He showed up at her house with a ragged white rose in one hand and a children’s book in the other. He knocked on the door and her sister let him in with a glare. She watched from the door as he made his way, unushered, up the familiar stairs and down the narrow hallway to her bedroom.
He saw her curled in a ball beneath a worn blanket. She looked thin and pale, like she was born to be thin and pale. She lay turned away from the door and he wasn’t sure if she was sleeping. He couldn’t bring himself to enter her room.
It had all changed for them. He wasn’t welcome in that room anymore, in that bed. He hung in the doorway, staring at her, her back to him. Even though she faced the opposite wall, he felt a million eyes boring into his head. Suffocating, he stood outside the baby blue room with the overflowing bookcases and the empty, rusted birdcage.
A chair scraped across a stone tiled floor downstairs, rousing him from his trance. It didn’t matter if she was asleep or awake; he couldn’t stand there forever. He quietly fought his way into the room, approached the bed, and sat on the floor. From where he sat, the bed was at eye-level and he rested his back on the chipped end table.
She was awake. He could hear her gently crying, motionless beneath the bare blanket. He traced with his eyes the pattern of footsteps in the dust on the hardwood, his eyes settling on the barren birdcage. The bronze bars were bent and the decorative spiral patterned door was hanging off the hinges.

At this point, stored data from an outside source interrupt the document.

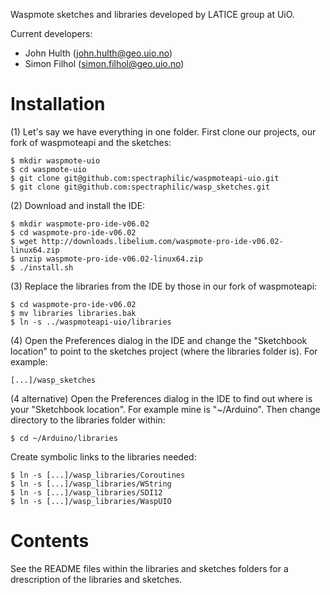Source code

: Waspmote sketches and libraries developed by LATICE group at UiO.

Current developers:
- John Hulth	([john.hulth@geo.uio.no](john.hulth@geo.uio.no))
- Simon Filhol 	([simon.filhol@geo.uio.no](simon.filhol@geo.uio.no))

# Installation

(1) Let's say we have everything in one folder. First clone our projects, our
fork of waspmoteapi and the sketches:

    $ mkdir waspmote-uio
    $ cd waspmote-uio
    $ git clone git@github.com:spectraphilic/waspmoteapi-uio.git
    $ git clone git@github.com:spectraphilic/wasp_sketches.git

(2) Download and install the IDE:

    $ mkdir waspmote-pro-ide-v06.02
    $ cd waspmote-pro-ide-v06.02
    $ wget http://downloads.libelium.com/waspmote-pro-ide-v06.02-linux64.zip
    $ unzip waspmote-pro-ide-v06.02-linux64.zip
    $ ./install.sh

(3) Replace the libraries from the IDE by those in our fork of waspmoteapi:

    $ cd waspmote-pro-ide-v06.02
    $ mv libraries libraries.bak
    $ ln -s ../waspmoteapi-uio/libraries

(4) Open the Preferences dialog in the IDE and change the "Sketchbook location"
to point to the sketches project (where the libraries folder is). For example:

    [...]/wasp_sketches

(4 alternative) Open the Preferences dialog in the IDE to find out where is
your "Sketchbook location". For example mine is "~/Arduino". Then change
directory to the libraries folder within:

    $ cd ~/Arduino/libraries

Create symbolic links to the libraries needed:

    $ ln -s [...]/wasp_libraries/Coroutines
    $ ln -s [...]/wasp_libraries/WString
    $ ln -s [...]/wasp_libraries/SDI12
    $ ln -s [...]/wasp_libraries/WaspUIO


# Contents

See the README files within the libraries and sketches folders for a
drescription of the libraries and sketches.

He stared at the book in his hand. She’d told him of when her mother read it to her; when her pet bird had died. It had princesses and dragons and happily-ever-after. He’d wanted to read it to her now, but he had a feeling he wouldn’t get the chance.
She turned over in bed to face him slowly, groaning, struggling. He wanted to help, to put his hands on her to turn her toward where he sat. She finally settled with her face right next to his. She dried the tears from her swollen, but drilling eyes and now set them on him.
He flinched, almost turning away under the weight of her glance, until she turned her gaze to the flower, until she opened her mouth.
“It’s a little late for that isn’t it?” She said before groaning and turning back towards the wall, away from him. With a timid start he raised himself from the floor, placed the book on the end table and left the bedroom.
As he walked down the stairs and left the house the afternoon was cold. The sun struggled to break the white, mountainous clouds.